Apple’s long-awaited e-book price-fixing trial got underway yesterday, with Apple’s associate general counsel Kevin Saul the first witness called to testify. Saul was one of the Apple representatives to meet with publishers in December 2009, when Apple was first “exploring” a potential e-book venture. As counsel, he eventually drafted contract terms including the Most Favored Nation (MFN) clause, which is central to the government’s price-fixing claims.
In his testimony, Saul recalled that publishers expressed their displeasure with Amazon’s $9.99 pricing in their initial meetings with Apple employees. He also confirmed that Apple came to the table initially planning to discuss entering the e-book business on wholesale terms. It was HarperCollins officials who first raised the idea of an agency model.
Under questioning from U.S. Attorney Mark Ryan, Saul insisted that Apple’s consideration and eventual embrace of the agency model came only in response to publisher suggestions, as a way to get deals done, after Apple insisted that it would not pay publishers wholesale prices that did not allow them to compete with other retailers, and would not enable them to make a profit on e-book sales.
Saul’s testimony was deliberate, careful, and strained at times, exactly as one would expect from a lawyer, with Judge Denise Cote twice having to remind him to answer the questions put to him as directly as possible. Saul also frequently invoked a phrase commonly embraced by reluctant witnesses: "can you repeat the question.” His testimony was due to continue this morning.
Saul took the stand late in the afternoon, around 4:15, after opening arguments ran long. That bumped Penguin CEO David Shanks, who was due to testify yesterday as a government witness, but will now testify today, barring any unforeseen delays.
In opening arguments, both sides stuck largely to the scripts they laid out in their filings.
In his opening salvo, U.S. Attorney Lawrence E. Buterman described the “conspiracy” as a “deliberate scheme orchestrated by Apple to fix e-book prices and end retail price competition.” He later called it a "quid pro quo” in which Apple would be guaranteed the lowest prices and 30% sales margins for its e-books, while publishers would use Apple’s entry in the market as an opportunity to blunt market-leading Amazon’s pricing power.

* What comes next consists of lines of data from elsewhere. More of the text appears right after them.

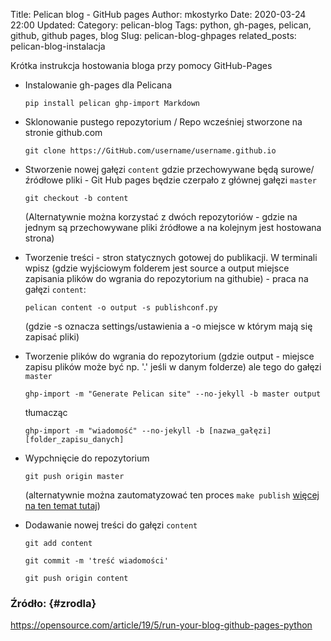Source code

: Title: Pelican blog - GitHub pages
Author: mkostyrko
Date: 2020-03-24 22:00
Updated:
Category: pelican-blog
Tags: python, gh-pages, pelican, github, github pages, blog
Slug: pelican-blog-ghpages
related_posts: pelican-blog-instalacja

Krótka instrukcja hostowania bloga przy pomocy GitHub-Pages

* Instalowanie gh-pages dla Pelicana

    `pip install pelican ghp-import Markdown`

* Sklonowanie pustego repozytorium / Repo wcześniej stworzone na stronie github.com

    `git clone https://GitHub.com/username/username.github.io`

* Stworzenie nowej gałęzi `content` gdzie przechowywane będą surowe/źródłowe pliki - Git Hub pages będzie czerpało z głównej gałęzi `master`

    `git checkout -b content`

    (Alternatywnie można korzystać z dwóch repozytoriów - gdzie na jednym są przechowywane pliki źródłowe a na kolejnym jest hostowana strona)

* Tworzenie treści - stron statycznych gotowej do publikacji. W terminali wpisz (gdzie wyjściowym folderem jest source a output miejsce zapisania plików do wgrania do repozytorium na githubie) - praca na gałęzi `content`:

    `pelican content -o output -s publishconf.py`

    (gdzie -s oznacza settings/ustawienia a -o miejsce w którym mają się zapisać pliki)

* Tworzenie plików do wgrania do repozytorium (gdzie output - miejsce zapisu plików może być np. '.' jeśli w danym folderze) ale tego do gałęzi `master`

    `ghp-import -m "Generate Pelican site" --no-jekyll -b master output`

    tłumacząc

    `ghp-import -m "wiadomość" --no-jekyll -b [nazwa_gałęzi] [folder_zapisu_danych]`

* Wypchnięcie do repozytorium

    `git push origin master`

    (alternatywnie można zautomatyzować ten proces `make publish` [więcej na ten temat tutaj](http://docs.getpelican.com/en/3.6.3/publish.html))

* Dodawanie nowej treści do gałęzi `content`

    `git add content`

    `git commit -m 'treść wiadomości'`

    `git push origin content`


### Źródło: {#zrodla}

https://opensource.com/article/19/5/run-your-blog-github-pages-python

The crux of the conspiracy was that each publisher would shift their entire digital business to an agency model, allowing them to present a united front to Amazon and avoid retribution. Although the all agency idea was eventually replaced by the MFN, a mechansim that enabled Apple to match any lower e-book prices from any other retailer, the “demand” that publishers shift their model to agency was “never rescinded” Buterman argued, and, despite what Apple might argue, just because the all agency idea does not appear in a contract does not mean the conspiracy did not exist.
Throughout his opening argument, Buterman showed 81 slides detailing the pattern of communication between Apple and between the individual publisher CEOs, often with Apple serving as a willing “go-between.”
The agency switch “arrested competition” in the e-book market, Buterman said, adding that any innovations or growth that occurred after the switch simply followed market trends that already existed, and had nothing to do with the iPad. After all, Buterman said, Apple did not need an e-bookstore to enable e-books for the iPad. But the only way Apple would agree to enter the e-book market, which publishers desperately wanted, was if it was guaranteed not to have to compete on price.
Apple attorney Orin Snyder then presented his 3-hour, rambling opening argument. The government had simply “gotten it wrong,” Snyder argued, saying that U.S. attorneys had “reverse-engineered” a conspiracy from completely legal behavior. There was no “conspiracy,” he stressed. Apple was acting only in its own interests at all times. And publishers’ anger over Amazon’s $9.99 price did not present Apple “with an opportunity to conspire, but with bargaining power” Snyder said.
He called out the government for selectively quoting from records to insert a “sinister” motive, and called its timeline of events “a fiction." Negotiations were hard-fought with individual publishers, with each publisher fighting every term—including the MFN—the term that was supposed to be the “glue” of the conspiracy. As for Amazon, Snyder contends the market leading e-book reseller had in fact begun agency model negotiations of its own volition before Apple struck any deals with publishers—because they knew the iPad was coming, and they feared losing a competitive advantage.
And for an anti-competitive conspiracy, there were remarkably pro-competitive results, Snyder said. Apple expert witnesses would testify that e-book output had increased, innovation had grown, with more competitors, and that prices had actually fallen. He called the government’s case “bizarre,” and said the government “did not come close” to meeting its burden of proof.
Most, if not all of the big six publishers, along with Apple and Amazon officials are expected to testify in the trial, which is scheduled to wrap up on June 20.